The 777 prototype, B-HNL (ex. N7771), on display at the Pima Air & Space Museum, after 6 years in Boeing's test fleet followed by 18 years of commercial service

- The first prototype, a Boeing 777-200, B-HNL (ex. N7771), was built in 1994 and originally used by Boeing for flight testing and development. In 2000, it was sold to Cathay Pacific (as no delivery slots were available for newly-built 777s) and refurbished for passenger service. After 18 years of commercial service, B-HNL was retired in mid-2018 amid press reports that it was to be displayed at the Museum of Flight in Seattle. On September 18, 2018, Cathay Pacific and Boeing announced that B-HNL would be donated to the Pima Air & Space Museum near Tucson, Arizona, where it would be placed on permanent display.
- Three retired Saudia 777-200ER aircraft, formerly registered HZ-AKG, HZ-AKK, and HZ-AKP, respectively, were transported by road from Jeddah to Riyadh in September 2024 to be displayed at the Riyadh Season exhibition. The fuselage of each aircraft was to be used as a tourist attraction featuring aviation-themed exhibits and/or dining and retail options.
- Former Korean Air Boeing 777-200ER HL7526 is now displayed at Inha University Square campus near Incheon.
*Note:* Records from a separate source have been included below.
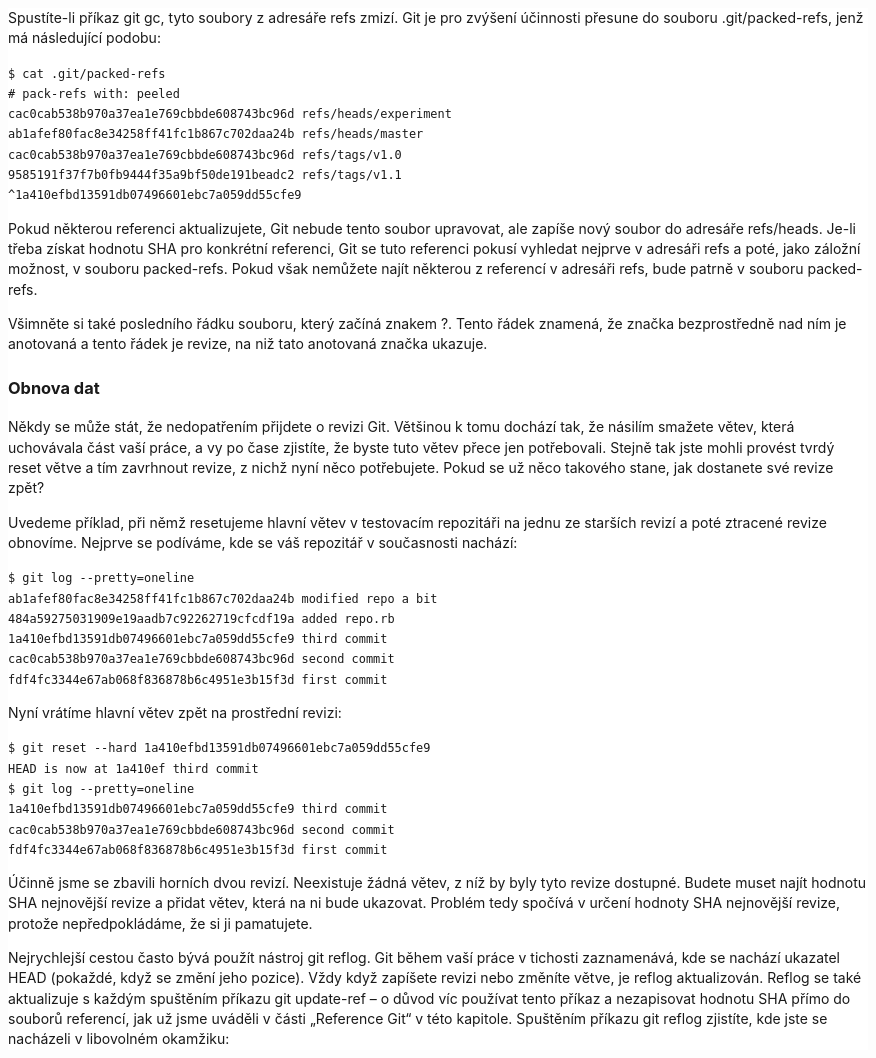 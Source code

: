 Spustíte-li příkaz git gc, tyto soubory z adresáře refs zmizí. Git je pro zvýšení účinnosti přesune do souboru .git/packed-refs, jenž má následující podobu:

	$ cat .git/packed-refs 
	# pack-refs with: peeled 
	cac0cab538b970a37ea1e769cbbde608743bc96d refs/heads/experiment
	ab1afef80fac8e34258ff41fc1b867c702daa24b refs/heads/master
	cac0cab538b970a37ea1e769cbbde608743bc96d refs/tags/v1.0
	9585191f37f7b0fb9444f35a9bf50de191beadc2 refs/tags/v1.1
	^1a410efbd13591db07496601ebc7a059dd55cfe9

Pokud některou referenci aktualizujete, Git nebude tento soubor upravovat, ale zapíše nový soubor do adresáře refs/heads. Je-li třeba získat hodnotu SHA pro konkrétní referenci, Git se tuto referenci pokusí vyhledat nejprve v adresáři refs a poté, jako záložní možnost, v souboru packed-refs. Pokud však nemůžete najít některou z referencí v adresáři refs, bude patrně v souboru packed-refs.

Všimněte si také posledního řádku souboru, který začíná znakem ?. Tento řádek znamená, že značka bezprostředně nad ním je anotovaná a tento řádek je revize, na niž tato anotovaná značka ukazuje.

### Obnova dat ###

Někdy se může stát, že nedopatřením přijdete o revizi Git. Většinou k tomu dochází tak, že násilím smažete větev, která uchovávala část vaší práce, a vy po čase zjistíte, že byste tuto větev přece jen potřebovali. Stejně tak jste mohli provést tvrdý reset větve a tím zavrhnout revize, z nichž nyní něco potřebujete. Pokud se už něco takového stane, jak dostanete své revize zpět?

Uvedeme příklad, při němž resetujeme hlavní větev v testovacím repozitáři na jednu ze starších revizí a poté ztracené revize obnovíme. Nejprve se podíváme, kde se váš repozitář v současnosti nachází:

	$ git log --pretty=oneline
	ab1afef80fac8e34258ff41fc1b867c702daa24b modified repo a bit
	484a59275031909e19aadb7c92262719cfcdf19a added repo.rb
	1a410efbd13591db07496601ebc7a059dd55cfe9 third commit
	cac0cab538b970a37ea1e769cbbde608743bc96d second commit
	fdf4fc3344e67ab068f836878b6c4951e3b15f3d first commit

Nyní vrátíme hlavní větev zpět na prostřední revizi:

	$ git reset --hard 1a410efbd13591db07496601ebc7a059dd55cfe9
	HEAD is now at 1a410ef third commit
	$ git log --pretty=oneline
	1a410efbd13591db07496601ebc7a059dd55cfe9 third commit
	cac0cab538b970a37ea1e769cbbde608743bc96d second commit
	fdf4fc3344e67ab068f836878b6c4951e3b15f3d first commit

Účinně jsme se zbavili horních dvou revizí. Neexistuje žádná větev, z níž by byly tyto revize dostupné. Budete muset najít hodnotu SHA nejnovější revize a přidat větev, která na ni bude ukazovat. Problém tedy spočívá v určení hodnoty SHA nejnovější revize, protože nepředpokládáme, že si ji pamatujete.

Nejrychlejší cestou často bývá použít nástroj git reflog. Git během vaší práce v tichosti zaznamenává, kde se nachází ukazatel HEAD (pokaždé, když se změní jeho pozice). Vždy když zapíšete revizi nebo změníte větve, je reflog aktualizován. Reflog se také aktualizuje s každým spuštěním příkazu  git update-ref – o důvod víc používat tento příkaz a nezapisovat hodnotu SHA přímo do souborů referencí, jak už jsme uváděli v části „Reference Git“ v této kapitole. Spuštěním příkazu git reflog zjistíte, kde jste se nacházeli v libovolném okamžiku:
Originally delivered in 1998, the plane was withdrawn from service in 2022 before being disassembled in 2024 for transport, then reassembled on-site at Inha University.

==Specifications==

Boeing 777 specifications
| Variants | First generation |  | Second generation |  |
| Model | 777-200/200ER | 777-300 | 777-300ER | 777-200LR/777F |
| Cockpit crew | Two |  |  |  |  |  |
| 3-class seats | 305 (24F/54J/227Y) | 368 (30F/84J/254Y) | 365 (22F/70J/273Y) | 301 (16F/58J/227Y) |
| 2-class seats | 313 | 396 |  | 317 |
| Exit limit | 440 | 550 |  | 440 |
| Length | 209 ft 1 in (63.73 m) | 242 ft 4 in (73.86 m) |  | 209 ft 1 in (63.73 m) |
| Wingspan | 199 ft 11 in (60.93 m), 31.6° Wing sweep |  | 212 ft 7 in (64.80 m), 31.6° Wing sweep |  |
| Wing area | 4,605 sq ft (427.8 m^{2}), 8.68 AR |  | 4,702 sq ft (436.8 m^{2}), 9.61 AR |  |
| Tail height | 60 ft 9 in (18.5 m) | 60 ft 8 in (18.5 m) |  | 61 ft 1 in (18.6 m) |
| Fuselage width | 20 ft 4 in (6.20 m) |  |  |  |
| Cabin width | 19 ft 3 in (5.86 m), Seats: 18.5 in (47 cm) at 9 abreast, 17 in (43 cm) at 10 abreast |  |  |  |
| Cargo volume | 5,330 cu ft (150.9 m^{3}) | 7,120 cu ft (201.6 m^{3}) |  | 5,330 cu ft (150.9 m^{3}) |
| MTOW | 545,000 lb (247,200 kg) 200ER: 656,000 lb (297,550 kg) | 660,000 lb (299,370 kg) | 775,000 lb (351,533 kg) | 766,000 lb (347,452 kg) 777F: 766,800 lb (347,815 kg) |
| OEW | 299,550 lb (135,850 kg) 200ER: 304,500 lb (138,100 kg) | 353,800 lb (160,530 kg) | 370,000 lb (167,829 kg) 300ERSF: 336,000 lb (152,000 kg) | 320,000 lb (145,150 kg) 777F: 318,300 lb (144,379 kg) |
| Fuel capacity | 31,000 US gal (117,340 L) / 207,700 lb (94,240 kg) 200ER/300: 45,220 US gal (171,171 L) / 302,270 lb (137,460 kg) |  | 47,890 US gal (181,283 L) / 320,863 lb (145,538 kg) - 200LR: 53,515 US gal (202,576 L) / 358,551 lb (162,636 kg) |  |
| Ceiling | 43,100 ft (13,100 m) |  |  |  |
| Speed | Max: Mach 0.87 – Mach 0.89 (499–511 kn; 924–945 km/h; 574–587 mph) Cruise: Mach 0.84 (482 kn; 892 km/h; 554 mph) |  |  |  |
| Range | 5,240 nmi (9,700 km; 6,030 mi) 200ER: 7,065 nmi (13,080 km; 8,130 mi) | 6,030 nmi (11,165 km; 6,940 mi) | 7,370 nmi (13,649 km; 8,480 mi) 300ERSF: 4,650 nmi (8,610 km; 5,350 mi) | 8,555 nmi (15,843 km; 9,845 mi) 777F: 4,970 nmi (9,200 km; 5,720 mi) |
| Takeoff distance | 8,000 ft (2,440 m) 200ER:11,100 ft (3,380 m) | 10,600 ft (3,230 m) | 10,000 ft (3,050 m) | 9,200 ft (2,800 m) 777F: 9,300 ft (2,830 m) |
| Engine (2×) | PW4000 / Trent 800 / GE90 | PW4000 / Trent 800 | GE90-115B | GE90-110B/-115B |
| Max thrust (2×) | 77,200 lbf (343 kN) 200ER: 93,700 lbf (417 kN) | 98,000 lbf (440 kN) | 115,300 lbf (513 kN) | 110,000–115,300 lbf (489–513 kN) |
| ICAO designation | B772 | B773 | B77W | B77L |

Diagram of Boeing 777 variants with front, cross-section, side, and top views: 777-200ER on left, 777-300ER on right.